[Collected data]
....................

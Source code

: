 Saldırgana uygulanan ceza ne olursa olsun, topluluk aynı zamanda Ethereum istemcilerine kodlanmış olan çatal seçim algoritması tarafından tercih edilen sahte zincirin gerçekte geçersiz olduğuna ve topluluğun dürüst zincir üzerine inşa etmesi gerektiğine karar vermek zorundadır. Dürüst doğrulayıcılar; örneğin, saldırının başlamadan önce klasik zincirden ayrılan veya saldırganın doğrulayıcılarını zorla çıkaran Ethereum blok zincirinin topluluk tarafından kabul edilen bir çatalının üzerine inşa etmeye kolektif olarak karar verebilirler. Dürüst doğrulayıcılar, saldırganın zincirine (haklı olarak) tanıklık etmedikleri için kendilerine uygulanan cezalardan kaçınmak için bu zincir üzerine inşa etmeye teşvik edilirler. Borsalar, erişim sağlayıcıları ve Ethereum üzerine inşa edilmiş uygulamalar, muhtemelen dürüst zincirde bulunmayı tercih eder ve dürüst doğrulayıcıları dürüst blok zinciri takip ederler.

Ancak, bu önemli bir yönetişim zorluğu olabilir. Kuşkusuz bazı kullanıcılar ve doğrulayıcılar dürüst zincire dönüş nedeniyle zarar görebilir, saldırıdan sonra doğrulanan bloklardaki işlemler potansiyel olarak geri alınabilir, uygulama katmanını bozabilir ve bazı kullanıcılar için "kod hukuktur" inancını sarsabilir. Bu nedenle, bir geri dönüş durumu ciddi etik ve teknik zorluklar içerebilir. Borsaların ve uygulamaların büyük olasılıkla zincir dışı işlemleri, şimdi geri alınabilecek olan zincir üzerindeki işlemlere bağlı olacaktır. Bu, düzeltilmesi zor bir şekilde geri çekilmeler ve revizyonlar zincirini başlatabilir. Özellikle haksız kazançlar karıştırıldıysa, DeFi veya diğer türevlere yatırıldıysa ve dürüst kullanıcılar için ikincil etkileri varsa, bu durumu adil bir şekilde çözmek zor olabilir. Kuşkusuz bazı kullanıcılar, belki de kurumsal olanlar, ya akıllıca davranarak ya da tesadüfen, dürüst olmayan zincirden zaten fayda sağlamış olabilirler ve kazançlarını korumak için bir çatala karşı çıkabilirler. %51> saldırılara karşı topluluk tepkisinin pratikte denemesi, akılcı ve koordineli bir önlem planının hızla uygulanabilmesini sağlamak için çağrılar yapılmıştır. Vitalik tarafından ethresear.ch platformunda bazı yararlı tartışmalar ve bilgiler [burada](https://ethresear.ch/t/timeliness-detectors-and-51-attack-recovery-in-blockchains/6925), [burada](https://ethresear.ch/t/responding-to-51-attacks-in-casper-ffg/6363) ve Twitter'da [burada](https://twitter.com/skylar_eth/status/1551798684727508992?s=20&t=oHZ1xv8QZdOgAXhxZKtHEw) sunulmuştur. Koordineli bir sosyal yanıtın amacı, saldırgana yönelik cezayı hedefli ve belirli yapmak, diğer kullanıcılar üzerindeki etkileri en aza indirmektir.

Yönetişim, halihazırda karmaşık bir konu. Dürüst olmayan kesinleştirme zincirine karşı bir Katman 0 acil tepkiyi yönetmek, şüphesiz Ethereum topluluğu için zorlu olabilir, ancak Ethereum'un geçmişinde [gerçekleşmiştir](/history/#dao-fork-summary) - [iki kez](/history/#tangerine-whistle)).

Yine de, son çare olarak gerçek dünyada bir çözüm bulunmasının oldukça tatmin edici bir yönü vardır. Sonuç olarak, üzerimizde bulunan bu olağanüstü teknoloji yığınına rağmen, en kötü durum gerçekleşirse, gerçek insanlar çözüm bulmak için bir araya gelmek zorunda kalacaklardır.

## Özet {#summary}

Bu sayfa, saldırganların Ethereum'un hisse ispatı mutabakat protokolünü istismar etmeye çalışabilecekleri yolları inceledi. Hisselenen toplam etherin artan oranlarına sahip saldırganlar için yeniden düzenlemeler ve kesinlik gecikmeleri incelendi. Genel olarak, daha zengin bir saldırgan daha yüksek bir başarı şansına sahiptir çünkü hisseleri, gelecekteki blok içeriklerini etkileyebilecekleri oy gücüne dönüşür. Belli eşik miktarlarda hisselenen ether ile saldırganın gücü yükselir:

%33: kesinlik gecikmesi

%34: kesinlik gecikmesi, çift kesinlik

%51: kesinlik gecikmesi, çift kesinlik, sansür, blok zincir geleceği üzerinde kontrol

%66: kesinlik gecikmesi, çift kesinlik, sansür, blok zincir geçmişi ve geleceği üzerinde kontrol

....................

- [Directions] Send back every record, precisely as written.

- [Exercise solution]
Source code

: Saldırgana uygulanan ceza ne olursa olsun, topluluk aynı zamanda Ethereum istemcilerine kodlanmış olan çatal seçim algoritması tarafından tercih edilen sahte zincirin gerçekte geçersiz olduğuna ve topluluğun dürüst zincir üzerine inşa etmesi gerektiğine karar vermek zorundadır. Dürüst doğrulayıcılar; örneğin, saldırının başlamadan önce klasik zincirden ayrılan veya saldırganın doğrulayıcılarını zorla çıkaran Ethereum blok zincirinin topluluk tarafından kabul edilen bir çatalının üzerine inşa etmeye kolektif olarak karar verebilirler. Dürüst doğrulayıcılar, saldırganın zincirine (haklı olarak) tanıklık etmedikleri için kendilerine uygulanan cezalardan kaçınmak için bu zincir üzerine inşa etmeye teşvik edilirler. Borsalar, erişim sağlayıcıları ve Ethereum üzerine inşa edilmiş uygulamalar, muhtemelen dürüst zincirde bulunmayı tercih eder ve dürüst doğrulayıcıları dürüst blok zinciri takip ederler.

Ancak, bu önemli bir yönetişim zorluğu olabilir. Kuşkusuz bazı kullanıcılar ve doğrulayıcılar dürüst zincire dönüş nedeniyle zarar görebilir, saldırıdan sonra doğrulanan bloklardaki işlemler potansiyel olarak geri alınabilir, uygulama katmanını bozabilir ve bazı kullanıcılar için "kod hukuktur" inancını sarsabilir. Bu nedenle, bir geri dönüş durumu ciddi etik ve teknik zorluklar içerebilir. Borsaların ve uygulamaların büyük olasılıkla zincir dışı işlemleri, şimdi geri alınabilecek olan zincir üzerindeki işlemlere bağlı olacaktır. Bu, düzeltilmesi zor bir şekilde geri çekilmeler ve revizyonlar zincirini başlatabilir. Özellikle haksız kazançlar karıştırıldıysa, DeFi veya diğer türevlere yatırıldıysa ve dürüst kullanıcılar için ikincil etkileri varsa, bu durumu adil bir şekilde çözmek zor olabilir. Kuşkusuz bazı kullanıcılar, belki de kurumsal olanlar, ya akıllıca davranarak ya da tesadüfen, dürüst olmayan zincirden zaten fayda sağlamış olabilirler ve kazançlarını korumak için bir çatala karşı çıkabilirler. %51> saldırılara karşı topluluk tepkisinin pratikte denemesi, akılcı ve koordineli bir önlem planının hızla uygulanabilmesini sağlamak için çağrılar yapılmıştır. Vitalik tarafından ethresear.ch platformunda bazı yararlı tartışmalar ve bilgiler [burada](https://ethresear.ch/t/timeliness-detectors-and-51-attack-recovery-in-blockchains/6925), [burada](https://ethresear.ch/t/responding-to-51-attacks-in-casper-ffg/6363) ve Twitter'da [burada](https://twitter.com/skylar_eth/status/1551798684727508992?s=20&t=oHZ1xv8QZdOgAXhxZKtHEw) sunulmuştur. Koordineli bir sosyal yanıtın amacı, saldırgana yönelik cezayı hedefli ve belirli yapmak, diğer kullanıcılar üzerindeki etkileri en aza indirmektir.

Yönetişim, halihazırda karmaşık bir konu. Dürüst olmayan kesinleştirme zincirine karşı bir Katman 0 acil tepkiyi yönetmek, şüphesiz Ethereum topluluğu için zorlu olabilir, ancak Ethereum'un geçmişinde [gerçekleşmiştir](/history/#dao-fork-summary) - [iki kez](/history/#tangerine-whistle)).

Yine de, son çare olarak gerçek dünyada bir çözüm bulunmasının oldukça tatmin edici bir yönü vardır. Sonuç olarak, üzerimizde bulunan bu olağanüstü teknoloji yığınına rağmen, en kötü durum gerçekleşirse, gerçek insanlar çözüm bulmak için bir araya gelmek zorunda kalacaklardır.

## Özet {#summary}

Bu sayfa, saldırganların Ethereum'un hisse ispatı mutabakat protokolünü istismar etmeye çalışabilecekleri yolları inceledi. Hisselenen toplam etherin artan oranlarına sahip saldırganlar için yeniden düzenlemeler ve kesinlik gecikmeleri incelendi. Genel olarak, daha zengin bir saldırgan daha yüksek bir başarı şansına sahiptir çünkü hisseleri, gelecekteki blok içeriklerini etkileyebilecekleri oy gücüne dönüşür. Belli eşik miktarlarda hisselenen ether ile saldırganın gücü yükselir:

%33: kesinlik gecikmesi

%34: kesinlik gecikmesi, çift kesinlik

%51: kesinlik gecikmesi, çift kesinlik, sansür, blok zincir geleceği üzerinde kontrol

%66: kesinlik gecikmesi, çift kesinlik, sansür, blok zincir geçmişi ve geleceği üzerinde kontrol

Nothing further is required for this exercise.